A porta da biblioteca rangeu levemente.
Ela não precisou levantar os olhos para saber quem era.
— Você sempre entra sem bater? — perguntou sem tirar os olhos do fogo.
— E você sempre se esconde entre livros quando está inquieta?
A voz grave de Alessandro tinha o tom preguiçoso de quem sabe que causa impacto apenas por existir. Ele entrou devagar, os passos silenciosos, e se sentou na poltrona oposta.
— Não estou inquieta. Estou… observando.
— Observando o quê?
Ela fechou o livro devagar e o encarou.
— Você.
Um leve sorriso curvou os lábios dele.
— Corajosa. Sempre admirável.
— Não é coragem, Alessandro. É necessidade. Se vou viver ao seu lado, preciso entender o que você é.
— E o que acha que eu sou?
Ela o estudou por longos segundos. As sombras da lareira dançavam sobre o rosto dele, realçando os traços angulosos, a mandíbula firme, o olhar que escondia mais do que dizia.
— Um homem que aprendeu a controlar tudo… menos a si mesmo.
O sorriso desapareceu.
— Cuidado, Isabella. Esse tipo de leitura pode ter consequências.
— Eu não tenho medo de você, — ela respondeu, levantando-se. — Tenho medo de me perder nesse jogo que você parece dominar.
Ele também se levantou, e em um instante estavam frente a frente.
— E por que ainda joga?
Ela respirou fundo.
— Porque talvez eu queira vencer.
Os olhos de Alessandro arderam por um segundo, e sua mão subiu até tocar o rosto dela com a ponta dos dedos. O toque foi sutil, mas incendiário.
— Você não percebeu ainda, Isabella? Não se vence esse jogo. Ou se queima… ou se queima o outro.

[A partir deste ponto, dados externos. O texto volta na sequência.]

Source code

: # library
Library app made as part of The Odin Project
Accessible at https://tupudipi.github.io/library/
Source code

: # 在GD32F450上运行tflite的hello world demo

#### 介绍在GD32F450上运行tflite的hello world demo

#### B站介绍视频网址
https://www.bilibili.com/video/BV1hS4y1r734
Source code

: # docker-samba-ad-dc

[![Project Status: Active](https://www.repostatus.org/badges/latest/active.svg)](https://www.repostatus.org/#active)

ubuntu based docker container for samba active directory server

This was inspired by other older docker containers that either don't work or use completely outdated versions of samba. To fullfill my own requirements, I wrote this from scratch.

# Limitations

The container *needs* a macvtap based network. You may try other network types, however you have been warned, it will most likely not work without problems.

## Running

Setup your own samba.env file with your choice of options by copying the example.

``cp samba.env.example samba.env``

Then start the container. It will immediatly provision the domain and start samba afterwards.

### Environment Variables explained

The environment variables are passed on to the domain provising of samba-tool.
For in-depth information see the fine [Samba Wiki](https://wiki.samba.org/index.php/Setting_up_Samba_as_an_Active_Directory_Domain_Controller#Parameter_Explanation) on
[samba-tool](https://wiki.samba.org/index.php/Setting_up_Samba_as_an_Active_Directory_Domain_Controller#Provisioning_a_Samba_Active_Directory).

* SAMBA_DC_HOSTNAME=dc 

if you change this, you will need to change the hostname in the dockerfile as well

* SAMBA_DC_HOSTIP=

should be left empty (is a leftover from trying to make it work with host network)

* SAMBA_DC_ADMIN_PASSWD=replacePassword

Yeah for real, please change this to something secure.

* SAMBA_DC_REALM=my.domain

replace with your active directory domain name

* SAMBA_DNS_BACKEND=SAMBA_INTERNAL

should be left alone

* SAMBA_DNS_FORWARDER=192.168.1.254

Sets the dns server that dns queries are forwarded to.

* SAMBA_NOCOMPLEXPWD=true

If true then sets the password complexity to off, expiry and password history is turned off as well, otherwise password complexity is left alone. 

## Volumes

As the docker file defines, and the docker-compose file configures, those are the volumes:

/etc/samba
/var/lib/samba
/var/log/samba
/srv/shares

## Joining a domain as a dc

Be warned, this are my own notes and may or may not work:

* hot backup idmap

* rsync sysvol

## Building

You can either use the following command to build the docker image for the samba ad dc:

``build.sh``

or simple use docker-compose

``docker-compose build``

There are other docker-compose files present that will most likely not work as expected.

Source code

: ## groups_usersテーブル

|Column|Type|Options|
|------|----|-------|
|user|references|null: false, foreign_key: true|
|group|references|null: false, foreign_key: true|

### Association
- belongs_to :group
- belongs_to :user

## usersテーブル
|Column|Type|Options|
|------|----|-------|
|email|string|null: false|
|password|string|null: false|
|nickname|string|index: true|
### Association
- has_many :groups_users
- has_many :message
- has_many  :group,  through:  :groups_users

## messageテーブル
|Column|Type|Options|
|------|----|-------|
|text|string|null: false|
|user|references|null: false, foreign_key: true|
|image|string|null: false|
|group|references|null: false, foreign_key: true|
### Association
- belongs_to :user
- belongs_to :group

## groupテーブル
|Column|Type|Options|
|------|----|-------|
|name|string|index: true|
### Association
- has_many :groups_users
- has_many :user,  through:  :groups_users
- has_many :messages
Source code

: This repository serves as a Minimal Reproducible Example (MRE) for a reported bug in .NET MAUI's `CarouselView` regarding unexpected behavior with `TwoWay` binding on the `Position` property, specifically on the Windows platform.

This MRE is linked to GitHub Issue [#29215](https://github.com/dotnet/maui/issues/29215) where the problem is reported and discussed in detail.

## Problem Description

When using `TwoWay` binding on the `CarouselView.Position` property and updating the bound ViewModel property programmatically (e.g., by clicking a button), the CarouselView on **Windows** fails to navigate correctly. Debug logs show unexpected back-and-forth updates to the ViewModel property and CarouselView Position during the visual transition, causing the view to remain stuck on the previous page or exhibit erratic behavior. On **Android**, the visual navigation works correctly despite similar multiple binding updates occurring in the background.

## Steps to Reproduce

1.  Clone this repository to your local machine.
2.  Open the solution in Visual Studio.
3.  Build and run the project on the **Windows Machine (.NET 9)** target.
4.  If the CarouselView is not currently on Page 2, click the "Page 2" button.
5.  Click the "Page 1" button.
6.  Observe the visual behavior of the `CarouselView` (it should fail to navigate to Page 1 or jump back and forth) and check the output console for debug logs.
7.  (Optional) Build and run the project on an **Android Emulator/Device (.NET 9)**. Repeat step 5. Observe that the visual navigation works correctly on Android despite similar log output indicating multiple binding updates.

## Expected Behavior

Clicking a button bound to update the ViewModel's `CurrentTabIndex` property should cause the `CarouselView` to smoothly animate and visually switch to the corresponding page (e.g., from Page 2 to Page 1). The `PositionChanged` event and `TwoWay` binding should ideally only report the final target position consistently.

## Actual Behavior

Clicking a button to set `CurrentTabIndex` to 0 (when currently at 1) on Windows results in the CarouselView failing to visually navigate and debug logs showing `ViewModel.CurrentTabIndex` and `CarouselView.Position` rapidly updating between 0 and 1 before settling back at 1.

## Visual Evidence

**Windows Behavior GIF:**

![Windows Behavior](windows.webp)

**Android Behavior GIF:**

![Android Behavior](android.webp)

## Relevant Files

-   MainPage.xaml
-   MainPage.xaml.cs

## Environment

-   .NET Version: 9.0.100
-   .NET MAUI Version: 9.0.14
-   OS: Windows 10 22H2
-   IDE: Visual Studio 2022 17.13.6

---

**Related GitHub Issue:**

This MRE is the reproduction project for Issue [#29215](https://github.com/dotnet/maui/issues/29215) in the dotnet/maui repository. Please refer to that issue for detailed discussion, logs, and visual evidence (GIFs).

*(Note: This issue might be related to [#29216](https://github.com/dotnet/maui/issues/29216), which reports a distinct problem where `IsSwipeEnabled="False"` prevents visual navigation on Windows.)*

Ela fechou os olhos por um breve instante, absorvendo aquela verdade. Quando os abriu novamente, a decisão já estava ali:
— Então queime comigo.
Mas antes que qualquer proximidade se transformasse em toque real, a porta foi aberta com brutalidade.
Um dos capangas entrou, tenso.
— Don Vitale, desculpe interromper. É urgente.
Alessandro se afastou, a mão ainda flutuando no ar onde havia tocado Isabella.
— Fale.
— Matteo Mancini foi visto nos arredores da propriedade. Com homens armados.
O nome caiu como uma bomba no ar.
Matteo era um velho inimigo dos Vitale. Um traidor que deveria estar morto, mas que agora retornava como um espectro — e ninguém traz armas sem intenção de usá-las.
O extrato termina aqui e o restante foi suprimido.